[Records from a data collection]
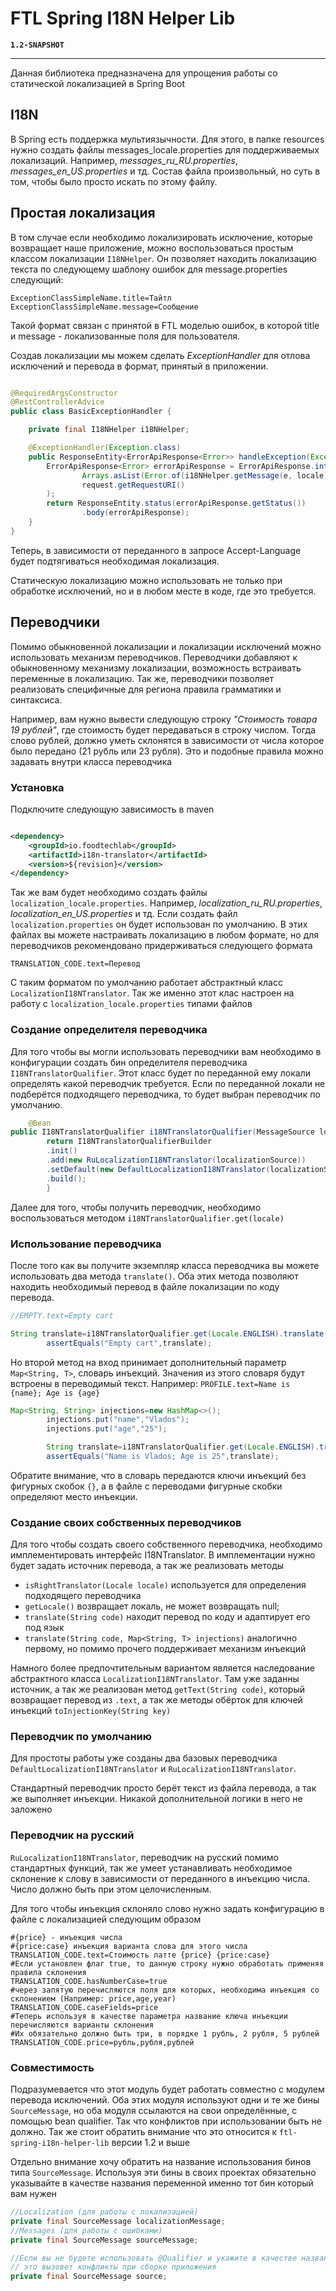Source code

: # FTL Spring I18N Helper Lib

**`1.2-SNAPSHOT`**

--------
Данная библиотека предназначена для упрощения работы со статической локализацией в Spring Boot

## I18N

В Spring есть поддержка мультиязычности.
Для этого, в папке resources нужно создать файлы messages_locale.properties для поддерживаемых локализаций.
Например, _messages_ru_RU.properties_, _messages_en_US.properties_ и тд.
Состав файла произвольный, но суть в том, чтобы было просто искать по этому файлу.

## Простая локализация

В том случае если необходимо локализировать исключение, которые возвращает наше приложение, можно
воспользоваться простым классом локализации `I18NHelper`.
Он позволяет находить локализацию текста по следующему шаблону ошибок для message.properties следующий:

```properties
ExceptionClassSimpleName.title=Тайтл
ExceptionClassSimpleName.message=Сообщение
```

Такой формат связан с принятой в FTL моделью ошибок, в которой title и message - локализованные поля для пользователя.

Создав локализации мы можем сделать _ExceptionHandler_ для отлова исключений и перевода в формат, принятый в приложении.

```java

@RequiredArgsConstructor
@RestControllerAdvice
public class BasicExceptionHandler {

    private final I18NHelper i18NHelper;

    @ExceptionHandler(Exception.class)
    public ResponseEntity<ErrorApiResponse<Error>> handleException(Exception e, HttpServletRequest request, Locale locale) {
        ErrorApiResponse<Error> errorApiResponse = ErrorApiResponse.internalServerError(
                Arrays.asList(Error.of(i18NHelper.getMessage(e, locale), i18NHelper.getTitle(e, locale), "domain", "details")),
                request.getRequestURI()
        );
        return ResponseEntity.status(errorApiResponse.getStatus())
                .body(errorApiResponse);
    }
}
```

Теперь, в зависимости от переданного в запросе Accept-Language будет подтягиваться необходимая локализация.

Статическую локализацию можно использовать не только при обработке исключений, но и в любом месте в коде, где это
требуется.

## Переводчики

Помимо обыкновенной локализации и локализации исключений можно использовать механизм переводчиков.
Переводчики добавляют к обыкновенному механизму локализации, возможность встраивать переменные в локализацию.
Так же, переводчики позволяет реализовать специфичные для региона правила грамматики и синтаксиса.

Например, вам нужно вывести следующую строку _"Стоимость товара 19 рублей"_, где стоимость будет передаваться в строку
числом.
Тогда слово рублей, должно уметь склонятся в зависимости от числа которое было передано (21 рубль или 23 рубля).
Это и подобные правила можно задавать внутри класса переводчика

### Установка

Подключите следующую зависимость в maven

```xml

<dependency>
    <groupId>io.foodtechlab</groupId>
    <artifactId>i18n-translator</artifactId>
    <version>${revision}</version>
</dependency>
```

Так же вам будет необходимо создать файлы `localization_locale.properties`.
Например, _localization_ru_RU.properties_, _localization_en_US.properties_ и тд.
Если создать файл `localization.properties` он будет использован по умолчанию.
В этих файлах вы можете настраивать локализацию в любом формате, но для переводчиков рекомендовано придерживаться
следующего формата

```properties
TRANSLATION_CODE.text=Перевод
```

С таким форматом по умолчанию работает абстрактный класс `LocalizationI18NTranslator`.
Так же именно этот клас настроен на работу с `localization_locale.properties` типами файлов

### Создание определителя переводчика

Для того чтобы вы могли использовать переводчики вам необходимо в конфигурации создать бин определителя
переводчика `I18NTranslatorQualifier`.
Этот класс будет по переданной ему локали определять какой переводчик требуется.
Если по переданной локали не подберётся подходящего переводчика, то будет выбран переводчик по умолчанию.

```java
    @Bean
public I18NTranslatorQualifier i18NTranslatorQualifier(MessageSource localizationSource){
        return I18NTranslatorQualifierBuilder
        .init()
        .add(new RuLocalizationI18NTranslator(localizationSource))
        .setDefault(new DefaultLocalizationI18NTranslator(localizationSource))
        .build();
        }
```

Далее для того, чтобы получить переводчик, необходимо воспользоваться методом `i18NTranslatorQualifier.get(locale)`

### Использование переводчика

После того как вы получите экземпляр класса переводчика вы можете использовать два метода `translate()`.
Оба этих метода позволяют находить необходимый перевод в файле локализации по коду перевода.

```java
//EMPTY.text=Empty cart

String translate=i18NTranslatorQualifier.get(Locale.ENGLISH).translate("EMPTY");
        assertEquals("Empty cart",translate);
```

Но второй метод на вход принимает дополнительный параметр `Map<String, T>`, словарь инъекций.
Значения из этого словаря будут встроены в переводимый текст.
Например: `PROFILE.text=Name is {name}; Age is {age}`

```java
Map<String, String> injections=new HashMap<>();
        injections.put("name","Vlados");
        injections.put("age","25");

        String translate=i18NTranslatorQualifier.get(Locale.ENGLISH).translate("PROFILE",injections);
        assertEquals("Name is Vlados; Age is 25",translate);
```

Обратите внимание, что в словарь передаются ключи инъекций без фигурных скобок `{}`, а в файле с переводами фигурные
скобки определяют место инъекции.

### Создание своих собственных переводчиков

Для того чтобы создать своего собственного переводчика, необходимо имплементировать интерфейс I18NTranslator.
В имплементации нужно будет задать источник перевода, а так же реализовать методы

- `isRightTranslator(Locale locale)` используется для определения подходящего переводчика
- `getLocale()` возвращает локаль, не может возвращать null;
- `translate(String code)` находит перевод по коду и адаптирует его под язык
- `translate(String code, Map<String, T> injections)` аналогично первому, но помимо прочего поддерживает механизм
  инъекций

Намного более предпочтительным вариантом является наследование абстрактного класса `LocalizationI18NTranslator`.
Там уже заданны источник, а так же реализован метод `getText(String code)`, который возвращает перевод из `.text`, а так
же методы обёрток для ключей инъекций
`toInjectionKey(String key)`

### Переводчик по умолчанию

Для простоты работы уже созданы два базовых переводчика `DefaultLocalizationI18NTranslator`
и `RuLocalizationI18NTranslator`.

Стандартный переводчик просто берёт текст из файла перевода, а так же выполняет инъекции.
Никакой дополнительной логики в него не заложено

### Переводчик на русский

`RuLocalizationI18NTranslator`, переводчик на русский помимо стандартных функций, так же умеет устанавливать необходимое
склонение к слову в зависимости от переданного в инъекцию числа.
Число должно быть при этом целочисленным.

Для того чтобы инъекция склоняло слово нужно задать конфигурацию в файле с локализацией следующим образом

```properties
#{price} - инъекция числа
#{price:case} инъекция варианта слова для этого числа
TRANSLATION_CODE.text=Стоимость латте {price} {price:case}
#Если установлен флаг true, то данную строку нужно обработать применяя правила склонения
TRANSLATION_CODE.hasNumberCase=true
#через запятую перечисляются поля для которых, необходима инъекция со склонением (Например: price,age,year)
TRANSLATION_CODE.caseFields=price
#Теперь используя в качестве параметра название ключа инъекции перечисляются варианты склонения
#Их обязательно должно быть три, в порядке 1 рубль, 2 рубля, 5 рублей
TRANSLATION_CODE.price=рубль,рубля,рублей
```

### Совместимость

Подразумевается что этот модуль будет работать совместно с модулем перевода исключений.
Оба этих модуля используют одни и те же бины `SourceMessage`, но оба модуля ссылаются на свои определённые, с помощью
bean qualifier.
Так что конфликтов при использовании быть не должно.
Так же стоит обратить внимание что это относится к `ftl-spring-i18n-helper-lib` версии 1.2 и выше

Отдельно внимание хочу обратить на название использования бинов типа `SourceMessage`.
Используя эти бины в своих проектах обязательно указывайте в качестве названия переменной именно тот бин который вам
нужен

```java
//Localization (для работы с локализацией)
private final SourceMessage localizationMessage;
//Messages (для работы с ошибками)
private final SourceMessage sourceMessage;

//Если вы не будете использовать @Qualifier и укажите в качестве название переменой что-то другое, 
// это вызовет конфликты при сборке приложения
private final SourceMessage source;
```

=== Work order ===
Report the lines above that contain "перечисляются".

=== Problem solution ===
#через запятую перечисляются поля для которых, необходима инъекция со склонением (Например: price,age,year)
#Теперь используя в качестве параметра название ключа инъекции перечисляются варианты склонения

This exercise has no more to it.